Stalin's dealings with Vorobev are more indirect (and more surprising, best left to discovery rather than preemptive narration in a review), but they anchor the book's second half, set in 1924, in the chaotic aftermath of the Russian revolution. At the center of this half is an extraordinary scene in a village monastery, Saint Svyetoslav of Gryaz, in which a representative of inexorable historical forces -- a Soviet revolutionary, in other words -- illuminates the church with electric light. As he ecstatically announces to the terrified peasants that "with electric light, Soviet power reveals the truth of science against the falsehoods of superstition," the light's heat cooks the egg-based tempera paints used for the icons and singes the ancient wood beams. Consequently, "the ghosts behind the icons emerged, along with the artists' preliminary sketchmarks, errant brushstrokes, abandoned gambits. The figures of the saints simplified until they resembled newspaper cartoons or caricatures." When the Soviet soldiers pry open Svyetoslav's grave, a plume of dust rises, which the parishioners uniformly believe to be the spirit of the saint ascending to heaven. In this section, Kalfus deftly plays literal and metaphorical meanings off each other: The revolutionary's light of truth is a terrifying blasphemy to the peasants, while the saint's spirit is nothing but dust and bones to the Soviets.

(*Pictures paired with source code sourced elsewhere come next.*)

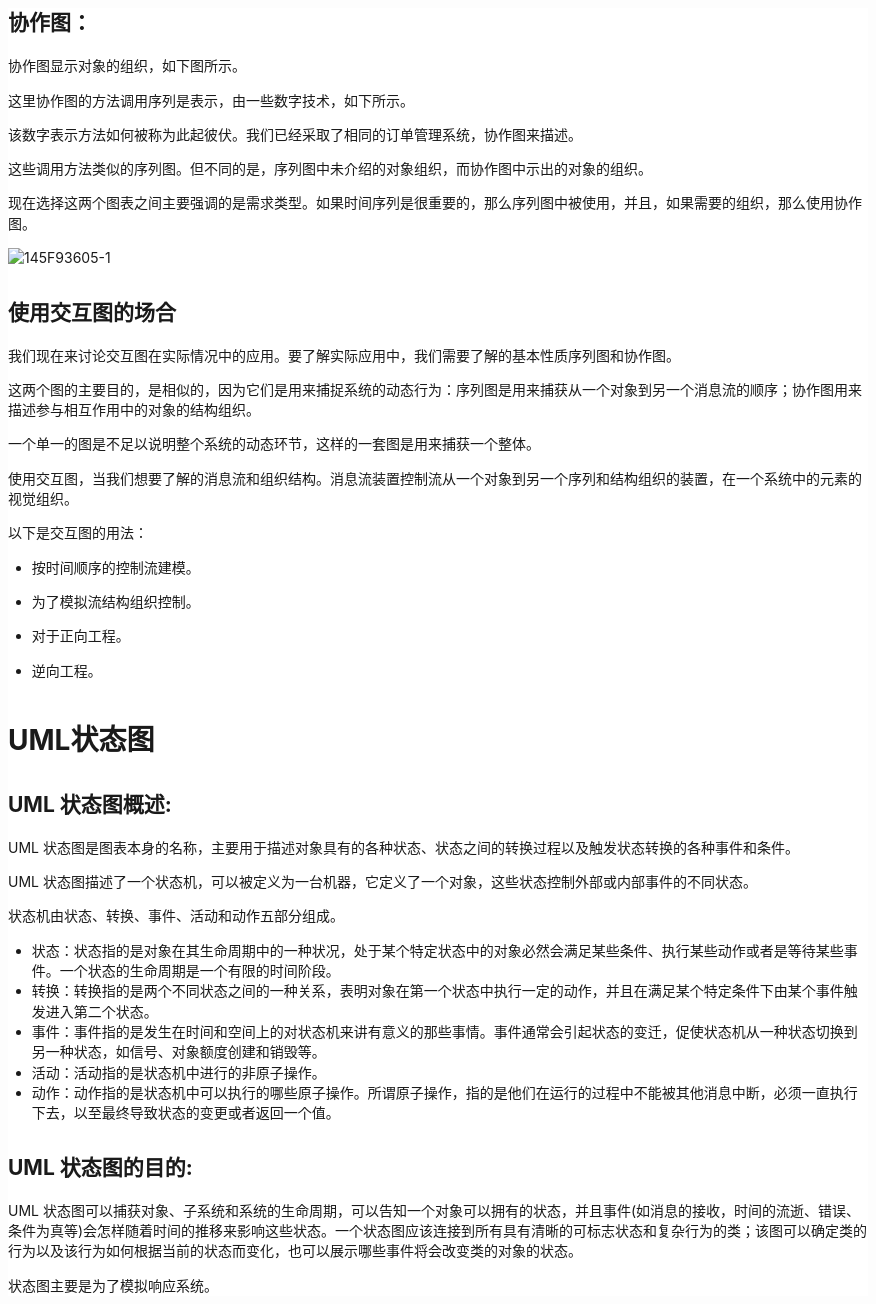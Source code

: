 ## 协作图：

协作图显示对象的组织，如下图所示。

这里协作图的方法调用序列是表示，由一些数字技术，如下所示。

该数字表示方法如何被称为此起彼伏。我们已经采取了相同的订单管理系统，协作图来描述。

这些调用方法类似的序列图。但不同的是，序列图中未介绍的对象组织，而协作图中示出的对象的组织。

现在选择这两个图表之间主要强调的是需求类型。如果时间序列是很重要的，那么序列图中被使用，并且，如果需要的组织，那么使用协作图。

![145F93605-1](https://atts.w3cschool.cn/attachments/image/20170825/1503626266734046.jpg)  

## 使用交互图的场合

我们现在来讨论交互图在实际情况中的应用。要了解实际应用中，我们需要了解的基本性质序列图和协作图。

这两个图的主要目的，是相似的，因为它们是用来捕捉系统的动态行为：序列图是用来捕获从一个对象到另一个消息流的顺序；协作图用来描述参与相互作用中的对象的结构组织。

一个单一的图是不足以说明整个系统的动态环节，这样的一套图是用来捕获一个整体。

使用交互图，当我们想要了解的消息流和组织结构。消息流装置控制流从一个对象到另一个序列和结构组织的装置，在一个系统中的元素的视觉组织。

以下是交互图的用法：

-   按时间顺序的控制流建模。
    
-   为了模拟流结构组织控制。
    
-   对于正向工程。
    
-   逆向工程。

# UML状态图
## UML 状态图概述:

UML 状态图是图表本身的名称，主要用于描述对象具有的各种状态、状态之间的转换过程以及触发状态转换的各种事件和条件。

UML 状态图描述了一个状态机，可以被定义为一台机器，它定义了一个对象，这些状态控制外部或内部事件的不同状态。

状态机由状态、转换、事件、活动和动作五部分组成。

-   状态：状态指的是对象在其生命周期中的一种状况，处于某个特定状态中的对象必然会满足某些条件、执行某些动作或者是等待某些事件。一个状态的生命周期是一个有限的时间阶段。
-   转换：转换指的是两个不同状态之间的一种关系，表明对象在第一个状态中执行一定的动作，并且在满足某个特定条件下由某个事件触发进入第二个状态。
-   事件：事件指的是发生在时间和空间上的对状态机来讲有意义的那些事情。事件通常会引起状态的变迁，促使状态机从一种状态切换到另一种状态，如信号、对象额度创建和销毁等。
-   活动：活动指的是状态机中进行的非原子操作。
-   动作：动作指的是状态机中可以执行的哪些原子操作。所谓原子操作，指的是他们在运行的过程中不能被其他消息中断，必须一直执行下去，以至最终导致状态的变更或者返回一个值。

## UML 状态图的目的:

UML 状态图可以捕获对象、子系统和系统的生命周期，可以告知一个对象可以拥有的状态，并且事件(如消息的接收，时间的流逝、错误、条件为真等)会怎样随着时间的推移来影响这些状态。一个状态图应该连接到所有具有清晰的可标志状态和复杂行为的类；该图可以确定类的行为以及该行为如何根据当前的状态而变化，也可以展示哪些事件将会改变类的对象的状态。

状态图主要是为了模拟响应系统。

Kalfus excels at these telling moments, but Commissariat still seems like a beautiful skeleton with too little flesh. He fails to transcend the short-story writer's essential reliance on implication to create character; Gribshin and Vorobev remain ciphers animated by the ideas that they represent. Novelists who lead this strongly with the brain (Richard Powers, Iris Murdoch) need to provide emotional ballast as well; Kalfus, unfortunately, gives us too little of that in Commissariat. Still, no American author now writing has as deep, as intuitive and as effortless a grasp of Russia in all its infuriating and beguiling glory as Ken Kalfus. If the novel is less than great, it is nonetheless a glorious effort: a collection of lapidary moments strung together with gossamer. *

Jon Fasman has written about Russia for the Moscow Times and Legal Affairs.